EXERCISE REQUIREMENTS ->
Although the data below holds other lines too, output only those from the line with "##### • Product Developer: Raptor Repack" up to and including the line with "## [Download Now", exactly as they appear.

Stored data entries
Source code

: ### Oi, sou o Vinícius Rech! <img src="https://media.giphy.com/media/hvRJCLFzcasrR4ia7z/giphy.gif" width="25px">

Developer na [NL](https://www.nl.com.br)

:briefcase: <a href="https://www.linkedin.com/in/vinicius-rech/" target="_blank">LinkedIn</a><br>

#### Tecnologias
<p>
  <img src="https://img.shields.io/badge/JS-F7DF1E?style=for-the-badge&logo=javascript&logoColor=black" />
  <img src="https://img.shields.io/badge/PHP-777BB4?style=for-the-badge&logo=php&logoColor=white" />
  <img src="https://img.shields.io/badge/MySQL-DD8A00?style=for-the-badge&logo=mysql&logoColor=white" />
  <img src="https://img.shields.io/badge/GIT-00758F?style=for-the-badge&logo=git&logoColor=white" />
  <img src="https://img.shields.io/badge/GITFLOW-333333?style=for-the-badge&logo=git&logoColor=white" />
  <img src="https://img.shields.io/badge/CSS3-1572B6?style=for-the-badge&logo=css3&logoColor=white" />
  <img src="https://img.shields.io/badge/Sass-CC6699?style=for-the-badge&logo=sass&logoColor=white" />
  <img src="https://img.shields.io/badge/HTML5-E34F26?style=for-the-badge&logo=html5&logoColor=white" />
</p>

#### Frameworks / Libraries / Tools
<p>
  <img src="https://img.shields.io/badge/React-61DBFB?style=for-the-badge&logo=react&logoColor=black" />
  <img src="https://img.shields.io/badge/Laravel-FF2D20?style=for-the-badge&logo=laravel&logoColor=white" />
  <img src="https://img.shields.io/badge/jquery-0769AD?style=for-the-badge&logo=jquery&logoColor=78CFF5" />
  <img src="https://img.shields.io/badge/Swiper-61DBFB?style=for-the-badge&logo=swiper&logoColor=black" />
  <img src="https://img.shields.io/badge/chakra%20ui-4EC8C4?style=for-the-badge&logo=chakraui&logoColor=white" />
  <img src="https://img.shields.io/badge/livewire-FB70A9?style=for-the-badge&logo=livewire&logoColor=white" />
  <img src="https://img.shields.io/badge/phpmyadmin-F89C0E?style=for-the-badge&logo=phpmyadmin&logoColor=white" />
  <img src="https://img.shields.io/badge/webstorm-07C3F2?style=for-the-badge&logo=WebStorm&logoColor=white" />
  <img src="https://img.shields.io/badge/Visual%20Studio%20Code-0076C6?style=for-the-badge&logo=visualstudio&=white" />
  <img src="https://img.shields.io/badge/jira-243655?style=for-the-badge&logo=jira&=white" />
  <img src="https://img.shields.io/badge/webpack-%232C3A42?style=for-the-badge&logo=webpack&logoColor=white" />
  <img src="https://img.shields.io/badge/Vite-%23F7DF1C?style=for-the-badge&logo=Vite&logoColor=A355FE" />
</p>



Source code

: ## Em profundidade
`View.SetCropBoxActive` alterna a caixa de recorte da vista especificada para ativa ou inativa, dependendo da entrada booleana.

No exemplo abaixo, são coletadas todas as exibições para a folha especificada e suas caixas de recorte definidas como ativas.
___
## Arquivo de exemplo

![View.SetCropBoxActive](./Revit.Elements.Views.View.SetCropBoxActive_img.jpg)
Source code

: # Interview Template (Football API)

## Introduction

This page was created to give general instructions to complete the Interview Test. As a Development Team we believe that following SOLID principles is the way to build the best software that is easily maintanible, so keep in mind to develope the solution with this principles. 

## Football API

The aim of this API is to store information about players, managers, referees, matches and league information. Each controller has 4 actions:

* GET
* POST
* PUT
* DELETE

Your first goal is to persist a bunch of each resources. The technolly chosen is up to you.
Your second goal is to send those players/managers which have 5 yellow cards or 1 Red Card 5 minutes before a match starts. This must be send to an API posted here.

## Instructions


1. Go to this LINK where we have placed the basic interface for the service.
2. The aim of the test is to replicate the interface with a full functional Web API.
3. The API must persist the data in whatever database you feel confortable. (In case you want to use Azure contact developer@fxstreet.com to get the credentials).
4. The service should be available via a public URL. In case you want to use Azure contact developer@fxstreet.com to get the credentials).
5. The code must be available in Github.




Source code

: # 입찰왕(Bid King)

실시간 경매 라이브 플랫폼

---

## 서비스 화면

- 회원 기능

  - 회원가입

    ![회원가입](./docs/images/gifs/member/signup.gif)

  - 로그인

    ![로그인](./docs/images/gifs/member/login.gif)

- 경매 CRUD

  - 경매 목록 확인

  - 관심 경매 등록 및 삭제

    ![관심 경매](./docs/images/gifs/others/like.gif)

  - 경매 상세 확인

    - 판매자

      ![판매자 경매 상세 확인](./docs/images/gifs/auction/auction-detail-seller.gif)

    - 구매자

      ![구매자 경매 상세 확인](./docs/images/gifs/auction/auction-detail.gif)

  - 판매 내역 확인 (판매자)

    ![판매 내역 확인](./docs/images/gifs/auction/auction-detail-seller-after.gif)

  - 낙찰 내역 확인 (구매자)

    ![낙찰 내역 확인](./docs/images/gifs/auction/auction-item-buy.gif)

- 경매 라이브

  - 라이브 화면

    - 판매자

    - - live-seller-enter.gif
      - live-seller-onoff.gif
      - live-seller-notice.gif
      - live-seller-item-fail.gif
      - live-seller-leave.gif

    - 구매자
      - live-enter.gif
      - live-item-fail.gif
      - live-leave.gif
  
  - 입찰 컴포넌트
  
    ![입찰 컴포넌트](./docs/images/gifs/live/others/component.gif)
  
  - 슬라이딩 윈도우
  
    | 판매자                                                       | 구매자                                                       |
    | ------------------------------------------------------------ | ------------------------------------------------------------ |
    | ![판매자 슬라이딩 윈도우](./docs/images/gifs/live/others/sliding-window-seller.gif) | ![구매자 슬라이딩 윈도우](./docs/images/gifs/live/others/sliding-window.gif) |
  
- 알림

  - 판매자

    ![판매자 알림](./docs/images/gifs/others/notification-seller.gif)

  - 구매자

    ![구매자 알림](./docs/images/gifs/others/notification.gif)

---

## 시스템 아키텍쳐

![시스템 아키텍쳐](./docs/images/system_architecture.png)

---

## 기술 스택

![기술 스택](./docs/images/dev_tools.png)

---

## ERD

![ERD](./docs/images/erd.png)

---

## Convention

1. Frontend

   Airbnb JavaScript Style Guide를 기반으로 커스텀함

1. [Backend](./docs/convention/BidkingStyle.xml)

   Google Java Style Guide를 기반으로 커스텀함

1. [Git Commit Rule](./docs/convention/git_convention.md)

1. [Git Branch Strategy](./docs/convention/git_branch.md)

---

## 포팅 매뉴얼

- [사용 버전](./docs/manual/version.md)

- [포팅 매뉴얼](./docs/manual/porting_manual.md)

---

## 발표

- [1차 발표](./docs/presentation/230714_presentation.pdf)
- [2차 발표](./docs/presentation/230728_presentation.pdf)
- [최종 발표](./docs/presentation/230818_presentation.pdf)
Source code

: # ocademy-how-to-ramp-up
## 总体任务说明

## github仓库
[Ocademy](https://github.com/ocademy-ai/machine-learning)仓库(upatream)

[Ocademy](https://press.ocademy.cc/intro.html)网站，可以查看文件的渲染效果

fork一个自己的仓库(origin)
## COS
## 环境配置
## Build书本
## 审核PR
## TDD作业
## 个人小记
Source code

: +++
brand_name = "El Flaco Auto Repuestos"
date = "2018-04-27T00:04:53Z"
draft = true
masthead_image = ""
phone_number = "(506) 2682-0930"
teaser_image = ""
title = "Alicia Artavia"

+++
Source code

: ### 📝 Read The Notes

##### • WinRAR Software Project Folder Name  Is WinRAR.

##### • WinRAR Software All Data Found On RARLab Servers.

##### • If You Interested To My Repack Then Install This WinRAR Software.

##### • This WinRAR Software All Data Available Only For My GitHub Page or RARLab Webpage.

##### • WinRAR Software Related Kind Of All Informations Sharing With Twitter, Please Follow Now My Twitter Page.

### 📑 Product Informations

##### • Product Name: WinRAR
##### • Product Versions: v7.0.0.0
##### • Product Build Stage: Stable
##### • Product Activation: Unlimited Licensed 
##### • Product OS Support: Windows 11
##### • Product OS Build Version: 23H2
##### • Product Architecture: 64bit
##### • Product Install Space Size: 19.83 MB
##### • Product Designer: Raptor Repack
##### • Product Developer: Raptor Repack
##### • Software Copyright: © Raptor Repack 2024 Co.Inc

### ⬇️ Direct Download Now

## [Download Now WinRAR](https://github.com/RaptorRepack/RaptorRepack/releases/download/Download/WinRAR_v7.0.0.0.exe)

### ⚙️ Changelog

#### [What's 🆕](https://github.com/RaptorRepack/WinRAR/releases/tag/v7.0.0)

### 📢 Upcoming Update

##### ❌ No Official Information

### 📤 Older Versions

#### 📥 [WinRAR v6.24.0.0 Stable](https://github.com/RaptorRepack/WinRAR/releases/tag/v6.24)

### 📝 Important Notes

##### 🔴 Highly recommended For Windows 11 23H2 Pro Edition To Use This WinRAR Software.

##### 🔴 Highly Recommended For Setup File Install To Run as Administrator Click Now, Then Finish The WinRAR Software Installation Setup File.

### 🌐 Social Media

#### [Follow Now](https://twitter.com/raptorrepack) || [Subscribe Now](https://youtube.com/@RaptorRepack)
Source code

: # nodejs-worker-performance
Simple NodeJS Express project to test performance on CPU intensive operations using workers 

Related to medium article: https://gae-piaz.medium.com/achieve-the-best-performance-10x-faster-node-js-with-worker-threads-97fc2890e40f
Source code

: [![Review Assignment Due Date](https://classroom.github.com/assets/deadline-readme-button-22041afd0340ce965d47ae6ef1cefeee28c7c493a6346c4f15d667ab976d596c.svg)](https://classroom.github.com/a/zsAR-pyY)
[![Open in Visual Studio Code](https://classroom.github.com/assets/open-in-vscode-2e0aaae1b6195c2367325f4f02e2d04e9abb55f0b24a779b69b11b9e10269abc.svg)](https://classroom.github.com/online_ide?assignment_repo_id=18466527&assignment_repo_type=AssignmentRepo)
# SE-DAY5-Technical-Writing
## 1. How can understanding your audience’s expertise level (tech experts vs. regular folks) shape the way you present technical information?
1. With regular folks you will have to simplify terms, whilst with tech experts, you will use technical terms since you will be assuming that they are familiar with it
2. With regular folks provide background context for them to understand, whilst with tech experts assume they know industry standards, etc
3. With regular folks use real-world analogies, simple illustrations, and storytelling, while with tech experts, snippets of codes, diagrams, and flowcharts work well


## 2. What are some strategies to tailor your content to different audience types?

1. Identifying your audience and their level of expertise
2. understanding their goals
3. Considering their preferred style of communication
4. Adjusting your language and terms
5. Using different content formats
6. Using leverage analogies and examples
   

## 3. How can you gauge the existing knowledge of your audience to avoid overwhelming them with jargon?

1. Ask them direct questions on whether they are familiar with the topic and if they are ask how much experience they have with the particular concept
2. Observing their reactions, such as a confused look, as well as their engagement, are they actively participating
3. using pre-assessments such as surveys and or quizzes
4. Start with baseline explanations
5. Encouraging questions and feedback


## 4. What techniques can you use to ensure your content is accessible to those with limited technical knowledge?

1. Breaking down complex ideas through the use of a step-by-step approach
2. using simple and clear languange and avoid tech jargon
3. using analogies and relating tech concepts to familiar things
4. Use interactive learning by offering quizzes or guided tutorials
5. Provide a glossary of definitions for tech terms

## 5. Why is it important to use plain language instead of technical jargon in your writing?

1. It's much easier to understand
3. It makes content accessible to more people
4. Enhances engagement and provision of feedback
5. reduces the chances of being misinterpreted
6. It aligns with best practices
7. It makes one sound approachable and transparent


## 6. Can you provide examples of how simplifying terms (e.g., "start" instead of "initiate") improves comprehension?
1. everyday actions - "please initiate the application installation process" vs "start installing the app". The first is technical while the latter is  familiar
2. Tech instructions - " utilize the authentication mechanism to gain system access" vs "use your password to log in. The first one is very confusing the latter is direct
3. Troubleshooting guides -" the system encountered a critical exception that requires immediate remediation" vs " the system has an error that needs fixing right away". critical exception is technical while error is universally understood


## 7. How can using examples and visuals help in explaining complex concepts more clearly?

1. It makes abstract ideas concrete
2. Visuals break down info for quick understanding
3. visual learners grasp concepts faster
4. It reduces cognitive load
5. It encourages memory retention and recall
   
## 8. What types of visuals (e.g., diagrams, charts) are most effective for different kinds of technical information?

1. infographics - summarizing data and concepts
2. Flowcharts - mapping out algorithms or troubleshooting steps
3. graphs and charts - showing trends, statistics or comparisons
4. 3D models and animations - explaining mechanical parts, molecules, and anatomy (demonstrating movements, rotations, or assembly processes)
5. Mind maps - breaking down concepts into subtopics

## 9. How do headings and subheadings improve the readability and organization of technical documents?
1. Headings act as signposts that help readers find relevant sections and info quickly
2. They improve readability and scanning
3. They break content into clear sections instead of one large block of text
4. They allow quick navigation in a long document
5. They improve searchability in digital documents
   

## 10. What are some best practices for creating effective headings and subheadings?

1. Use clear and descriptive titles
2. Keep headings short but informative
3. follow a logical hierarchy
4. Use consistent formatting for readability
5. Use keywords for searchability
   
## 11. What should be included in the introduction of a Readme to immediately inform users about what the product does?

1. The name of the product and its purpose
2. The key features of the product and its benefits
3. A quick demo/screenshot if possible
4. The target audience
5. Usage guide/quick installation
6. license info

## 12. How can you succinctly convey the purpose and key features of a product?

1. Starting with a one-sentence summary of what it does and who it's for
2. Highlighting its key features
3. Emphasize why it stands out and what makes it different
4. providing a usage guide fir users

TASK SOLUTION ->
##### • Product Developer: Raptor Repack
##### • Software Copyright: © Raptor Repack 2024 Co.Inc

### ⬇️ Direct Download Now

## [Download Now WinRAR](https://github.com/RaptorRepack/RaptorRepack/releases/download/Download/WinRAR_v7.0.0.0.exe)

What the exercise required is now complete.